— EXERCISE OBJECTIVE —
Only a number is required: how many lines of the material contain the string "lives".

[Start of section]

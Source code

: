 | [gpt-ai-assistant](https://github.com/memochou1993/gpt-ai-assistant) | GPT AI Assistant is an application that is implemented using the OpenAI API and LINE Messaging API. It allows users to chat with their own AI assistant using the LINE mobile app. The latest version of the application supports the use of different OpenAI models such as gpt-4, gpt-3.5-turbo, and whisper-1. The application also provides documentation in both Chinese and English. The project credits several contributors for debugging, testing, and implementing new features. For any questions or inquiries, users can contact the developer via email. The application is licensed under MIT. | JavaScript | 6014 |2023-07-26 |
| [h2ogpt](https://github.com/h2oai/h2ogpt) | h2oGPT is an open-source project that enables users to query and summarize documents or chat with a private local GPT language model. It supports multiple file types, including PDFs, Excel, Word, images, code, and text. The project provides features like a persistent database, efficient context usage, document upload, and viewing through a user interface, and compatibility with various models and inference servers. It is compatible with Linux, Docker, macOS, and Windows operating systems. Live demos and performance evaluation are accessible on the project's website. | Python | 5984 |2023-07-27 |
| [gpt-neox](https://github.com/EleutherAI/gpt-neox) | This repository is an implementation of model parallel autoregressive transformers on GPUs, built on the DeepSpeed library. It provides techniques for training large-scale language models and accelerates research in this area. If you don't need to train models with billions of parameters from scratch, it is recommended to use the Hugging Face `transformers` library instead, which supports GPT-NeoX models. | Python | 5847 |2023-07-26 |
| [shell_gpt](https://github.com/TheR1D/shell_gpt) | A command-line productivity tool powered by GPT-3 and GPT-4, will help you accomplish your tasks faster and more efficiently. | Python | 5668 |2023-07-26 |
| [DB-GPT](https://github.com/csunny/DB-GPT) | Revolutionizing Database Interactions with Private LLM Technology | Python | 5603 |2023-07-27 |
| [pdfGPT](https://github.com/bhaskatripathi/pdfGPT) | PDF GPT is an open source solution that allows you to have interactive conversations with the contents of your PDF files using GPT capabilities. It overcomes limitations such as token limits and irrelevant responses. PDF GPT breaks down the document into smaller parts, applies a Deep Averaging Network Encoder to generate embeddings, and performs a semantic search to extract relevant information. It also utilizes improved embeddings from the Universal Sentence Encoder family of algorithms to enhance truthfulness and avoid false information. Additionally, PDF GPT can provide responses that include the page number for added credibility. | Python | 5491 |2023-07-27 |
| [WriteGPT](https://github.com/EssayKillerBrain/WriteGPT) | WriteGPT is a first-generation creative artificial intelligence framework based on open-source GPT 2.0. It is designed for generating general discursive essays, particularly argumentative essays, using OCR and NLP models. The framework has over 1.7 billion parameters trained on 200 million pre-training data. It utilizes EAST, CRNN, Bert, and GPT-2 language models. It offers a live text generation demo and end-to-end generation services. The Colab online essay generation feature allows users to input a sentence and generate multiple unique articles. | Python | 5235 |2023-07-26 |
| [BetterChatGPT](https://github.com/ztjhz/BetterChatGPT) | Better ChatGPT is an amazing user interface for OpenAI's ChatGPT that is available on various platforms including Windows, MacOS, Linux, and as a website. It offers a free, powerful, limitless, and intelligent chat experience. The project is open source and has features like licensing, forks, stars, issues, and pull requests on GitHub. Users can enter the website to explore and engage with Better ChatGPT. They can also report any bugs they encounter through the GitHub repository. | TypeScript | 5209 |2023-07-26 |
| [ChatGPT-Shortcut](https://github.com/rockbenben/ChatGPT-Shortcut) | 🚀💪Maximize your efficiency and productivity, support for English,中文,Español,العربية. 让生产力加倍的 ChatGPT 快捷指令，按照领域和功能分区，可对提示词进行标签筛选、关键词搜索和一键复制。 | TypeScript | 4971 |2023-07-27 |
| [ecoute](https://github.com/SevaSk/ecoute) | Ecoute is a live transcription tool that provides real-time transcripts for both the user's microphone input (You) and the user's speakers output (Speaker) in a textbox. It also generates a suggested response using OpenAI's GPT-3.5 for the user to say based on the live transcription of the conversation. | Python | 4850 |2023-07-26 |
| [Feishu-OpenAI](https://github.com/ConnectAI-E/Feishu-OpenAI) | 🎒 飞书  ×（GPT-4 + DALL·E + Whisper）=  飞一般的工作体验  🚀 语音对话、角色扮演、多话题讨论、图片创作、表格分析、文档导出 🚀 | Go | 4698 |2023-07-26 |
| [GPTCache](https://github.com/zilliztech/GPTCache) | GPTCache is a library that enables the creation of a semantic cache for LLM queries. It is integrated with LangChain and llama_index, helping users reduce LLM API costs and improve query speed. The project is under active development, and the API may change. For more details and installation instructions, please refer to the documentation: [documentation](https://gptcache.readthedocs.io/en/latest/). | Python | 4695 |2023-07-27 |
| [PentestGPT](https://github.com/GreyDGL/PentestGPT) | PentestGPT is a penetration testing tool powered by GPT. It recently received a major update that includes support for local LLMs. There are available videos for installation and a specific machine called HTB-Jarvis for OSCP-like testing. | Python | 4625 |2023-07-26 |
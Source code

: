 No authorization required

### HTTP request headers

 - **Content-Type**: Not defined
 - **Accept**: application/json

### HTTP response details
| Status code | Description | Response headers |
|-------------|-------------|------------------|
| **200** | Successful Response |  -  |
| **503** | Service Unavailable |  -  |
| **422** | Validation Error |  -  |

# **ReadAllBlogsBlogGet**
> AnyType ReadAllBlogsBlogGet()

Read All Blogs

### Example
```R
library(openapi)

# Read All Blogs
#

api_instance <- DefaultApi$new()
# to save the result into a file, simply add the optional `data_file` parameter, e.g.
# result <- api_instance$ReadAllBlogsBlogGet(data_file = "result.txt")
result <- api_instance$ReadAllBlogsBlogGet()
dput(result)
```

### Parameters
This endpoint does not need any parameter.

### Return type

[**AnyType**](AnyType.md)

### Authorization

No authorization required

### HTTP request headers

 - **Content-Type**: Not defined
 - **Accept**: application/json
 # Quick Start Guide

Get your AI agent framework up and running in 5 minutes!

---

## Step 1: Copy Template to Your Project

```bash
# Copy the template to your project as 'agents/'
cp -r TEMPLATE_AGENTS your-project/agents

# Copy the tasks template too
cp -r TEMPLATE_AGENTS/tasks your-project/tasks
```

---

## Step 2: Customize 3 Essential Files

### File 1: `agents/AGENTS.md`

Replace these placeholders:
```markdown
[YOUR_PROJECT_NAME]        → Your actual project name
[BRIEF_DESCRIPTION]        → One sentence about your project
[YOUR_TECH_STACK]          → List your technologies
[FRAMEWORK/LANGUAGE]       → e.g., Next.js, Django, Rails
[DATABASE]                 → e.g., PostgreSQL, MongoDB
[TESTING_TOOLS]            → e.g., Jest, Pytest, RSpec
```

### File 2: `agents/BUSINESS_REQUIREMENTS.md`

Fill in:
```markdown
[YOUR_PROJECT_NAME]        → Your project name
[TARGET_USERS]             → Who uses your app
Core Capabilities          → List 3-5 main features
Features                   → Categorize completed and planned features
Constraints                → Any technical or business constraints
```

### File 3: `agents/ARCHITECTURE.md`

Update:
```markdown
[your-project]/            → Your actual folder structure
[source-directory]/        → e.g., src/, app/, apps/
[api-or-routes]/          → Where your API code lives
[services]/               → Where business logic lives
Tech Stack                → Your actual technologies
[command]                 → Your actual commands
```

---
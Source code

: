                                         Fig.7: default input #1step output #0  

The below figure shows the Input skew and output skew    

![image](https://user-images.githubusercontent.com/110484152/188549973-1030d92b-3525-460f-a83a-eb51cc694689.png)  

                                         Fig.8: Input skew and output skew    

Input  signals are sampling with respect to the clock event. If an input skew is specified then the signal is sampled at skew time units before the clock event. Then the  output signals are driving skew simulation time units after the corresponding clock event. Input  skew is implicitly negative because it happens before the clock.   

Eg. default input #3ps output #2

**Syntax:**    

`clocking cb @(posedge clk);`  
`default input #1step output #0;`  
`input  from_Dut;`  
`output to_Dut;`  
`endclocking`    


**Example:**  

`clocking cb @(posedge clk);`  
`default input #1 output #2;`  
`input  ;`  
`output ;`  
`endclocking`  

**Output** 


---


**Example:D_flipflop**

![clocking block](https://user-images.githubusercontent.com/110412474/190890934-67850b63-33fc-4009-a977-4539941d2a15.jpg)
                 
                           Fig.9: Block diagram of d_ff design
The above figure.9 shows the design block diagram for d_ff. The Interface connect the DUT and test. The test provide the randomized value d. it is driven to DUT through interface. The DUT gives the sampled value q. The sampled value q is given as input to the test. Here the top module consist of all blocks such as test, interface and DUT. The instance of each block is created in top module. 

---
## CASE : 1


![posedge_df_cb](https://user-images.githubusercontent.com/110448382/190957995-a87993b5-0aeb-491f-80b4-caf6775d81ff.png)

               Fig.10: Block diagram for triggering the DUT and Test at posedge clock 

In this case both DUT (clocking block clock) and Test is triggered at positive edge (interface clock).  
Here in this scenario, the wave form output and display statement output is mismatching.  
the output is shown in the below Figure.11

[End of section]

— FINAL ANSWER —
2